[6 Preregistration and Registered (Replication) Reports]{#preregistration-and-registered-(replication)-reports .quarto-section-identifier}

Due to the replications being met with skepticism, we encourage researchers to adhere to the highest standards of openness and transparency. This includes preregistering the replication including the analysis plan (ideally with an analysis code that was tested beforehand using data from test runs or simulations), and criteria for the results to distinguish between a replication success and failure. A preregistration without an analysis plan provides no safeguard against p-hacking (Brodeur et al. 2024). Beware that these criteria can be structured sequentially. For example, if there is a manipulation check, it can be defined that it has to work for the replicability to actually be evaluated. Boyce et al. (Boyce et al. 2024) also found that repeating unsuccessful replications did not change the outcomes unless obvious weaknesses were fixed.

There is a specific preregistration template by Brandt et al. (Brandt et al. 2014) but it may not fit the structure of some studies beyond social psychology (e.g., personality science or cognitive psychology; for a list of preregistration templates see https://osf.io/7xrn9 and https://osf.io/zab38/wiki/home). To facilitate publication of the replication, we furthermore encourage submitting it as a Registered Report. A rejection due to the results is not possible at this point.

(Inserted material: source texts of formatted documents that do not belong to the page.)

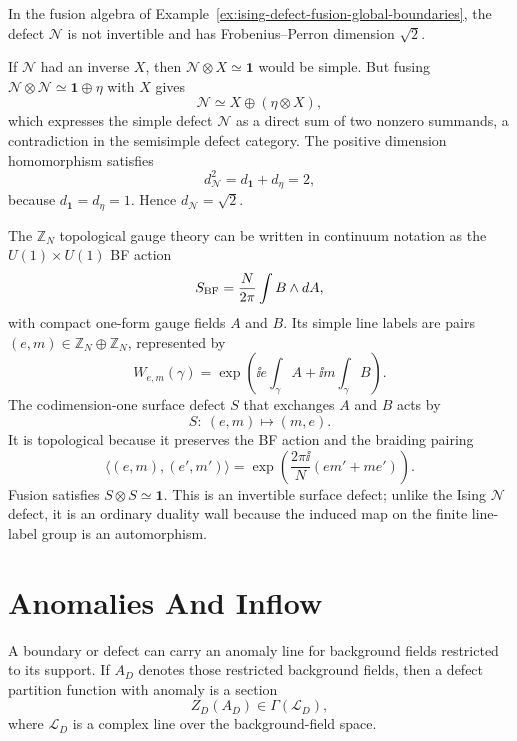 \begin{remark}
\label{rem:ising-defect-noninvertible}
In the fusion algebra of Example~\ref{ex:ising-defect-fusion-global-boundaries},
the defect \(\mathcal N\) is not invertible and has Frobenius--Perron
dimension \(\sqrt2\).

If \(\mathcal N\) had an inverse \(X\), then
\(\mathcal N\otimes X\simeq\mathbf 1\) would be simple.  But fusing
\(\mathcal N\otimes\mathcal N\simeq\mathbf 1\oplus\eta\) with \(X\) gives
\[
  \mathcal N\simeq X\oplus(\eta\otimes X),
\]
which expresses the simple defect \(\mathcal N\) as a direct sum of two
nonzero summands, a contradiction in the semisimple defect category.  The
positive dimension homomorphism satisfies
\[
  d_{\mathcal N}^2=d_{\mathbf 1}+d_\eta=2,
\]
because \(d_{\mathbf 1}=d_\eta=1\).  Hence
\(d_{\mathcal N}=\sqrt2\).
\end{remark}

\begin{example}
\label{ex:three-d-bf-duality-surface}
The \(\mathbb Z_N\) topological gauge theory can be written in continuum
notation as the \(U(1)\times U(1)\) BF action
\[
  S_{\rm BF}
  =
  \frac{N}{2\pi}\int B\wedge dA,
\]
with compact one-form gauge fields \(A\) and \(B\).  Its simple line labels
are pairs \((e,m)\in\mathbb Z_N\oplus\mathbb Z_N\), represented by
\[
  W_{e,m}(\gamma)
  =
  \exp\!\left(\ii e\int_\gamma A+\ii m\int_\gamma B\right).
\]
The codimension-one surface defect \(S\) that exchanges \(A\) and \(B\) acts
by
\[
  S:\ (e,m)\longmapsto(m,e).
\]
It is topological because it preserves the BF action and the braiding pairing
\[
  \langle(e,m),(e',m')\rangle
  =
  \exp\!\left(\frac{2\pi\ii}{N}(em'+me')\right).
\]
Fusion satisfies \(S\otimes S\simeq\mathbf 1\).  This is an invertible
surface defect; unlike the Ising \(\mathcal N\) defect, it is an ordinary
duality wall because the induced map on the finite line-label group is an
automorphism.
\end{example}

\section{Anomalies And Inflow}

\begin{definition}
\label{def:defect-anomaly-line}
A boundary or defect can carry an anomaly line for background fields
restricted to its support.  If \(A_D\) denotes those restricted background
fields, then a defect partition function with anomaly is a section
\[
  Z_D(A_D)\in\Gamma(\mathcal L_D),
\]
where \(\mathcal L_D\) is a complex line over the background-field space.
\end{definition}

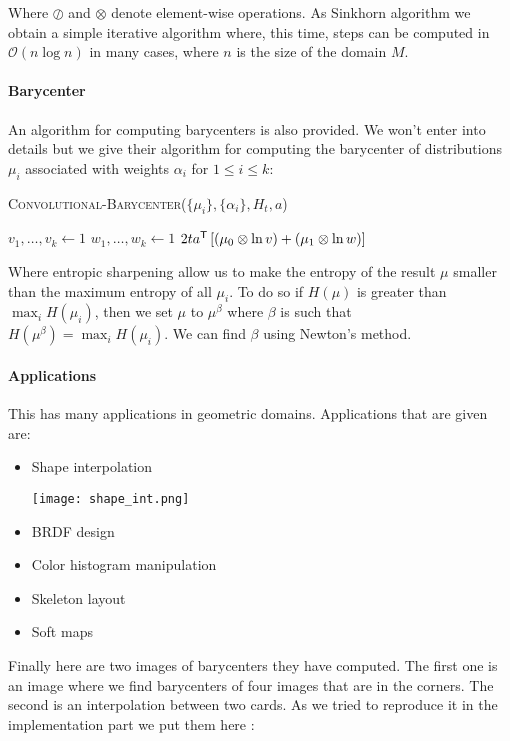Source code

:Where $\oslash$ and $\otimes$ denote element-wise operations. As Sinkhorn algorithm we obtain a simple iterative algorithm where, this time, steps can be computed in $\mathcal{O}(n \log n)$ in many cases, where $n$ is the size of the domain $M$.

\paragraph{Barycenter}
An algorithm for computing barycenters is also provided. We won't enter into details but we give their algorithm for computing the barycenter of distributions $\mu_i$ associated with weights $\alpha_i$ for $1 \leqslant i \leqslant k$:

\vspace{3mm}
\begin{algorithm}[H]
	\caption{\textsc{Convolutional-Barycenter}($\{\mu_i\}, \{ \alpha_i \}, H_t, a$)}
	$v_1, \dots, v_k \gets 1$ \;
	$w_1, \dots, w_k \gets 1$ \;
	\Return $2t a^{\mathsf{T}} \left[ \left( \mu_0 \otimes \ln v \right) + \left( \mu_1 \otimes \ln w \right) \right]$
\end{algorithm}
\vspace{3mm}
Where entropic sharpening allow us to make the entropy of the result $\mu$ smaller than the maximum entropy of all $\mu_i$. To do so if $H(\mu)$ is greater than $\max_i H(\mu_i)$, then we set $\mu$ to $\mu^\beta$ where $\beta$ is such that $H(\mu^\beta) = \max_i H(\mu_i)$. We can find $\beta$ using Newton's method.

\paragraph{Applications}
This has many applications in geometric domains. Applications that are given are:
\begin{itemize}
	\item Shape interpolation
		\begin{center}
		\texttt{[image: shape\_int.png]}
		\end{center}
	\item BRDF design
	\item Color histogram manipulation
	\item Skeleton layout
	\item Soft maps
\end{itemize}
Finally here are two images of barycenters they have computed. The first one is an image where we find barycenters of four images that are in the corners. The second is an interpolation between two cards. As we tried to reproduce it in the implementation part we put them here :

A list of journals offering Registered Reports (irrespective of replications) is available online (https://docs.google.com/spreadsheets/d/1D4_k-8C_UENTRtbPzXfhjEyu3BfLxdOsn9j-otrO870/edit#gid=0).

A special review platform for Registered Reports is Peer Community in Registered Reports (PCI-RR; https://rr.peercommunityin.org) where a community reviews pre-prints. Once accepted by PCI-RR, authors can decide to publish their paper in participating journals (PCI friendly journals) without another editorial round.

Finally, replication researchers need to deal with deviations from their preregistration in a transparent way. In principle, there is nothing wrong with deviating from what one had planned but most importantly, all changes should be listed, discussed, and it should be made transparent how the changes affected the results (for recommendations on changes and documentation, see (HeineEtAl2024?); (Lakens 2024); (Willroth and Atherton 2024)). If changes are noticed during the data collection, many platforms also allow the upload of amendments with preserved version history.

6.0.1 Sample Size Determination

For replication studies, power analyses or other types of sample size justification can be simpler than for studies testing entirely new hypotheses because there already is a study that did what one is planning, with a result that one can refer to. However, we advise against simply using the original study’s sample size. While the maxim for most decisions is “stay as close as possible to the original study”, sample sizes of replication studies usually need to be larger. To be informative, replication failure should provide evidence for a null hypothesis or a substantially smaller effect size, which requires a larger sample. While a general tutorial for sample size justification is provided by Lakens (Lakens 2022), we briefly present approaches that are fit for replication studies.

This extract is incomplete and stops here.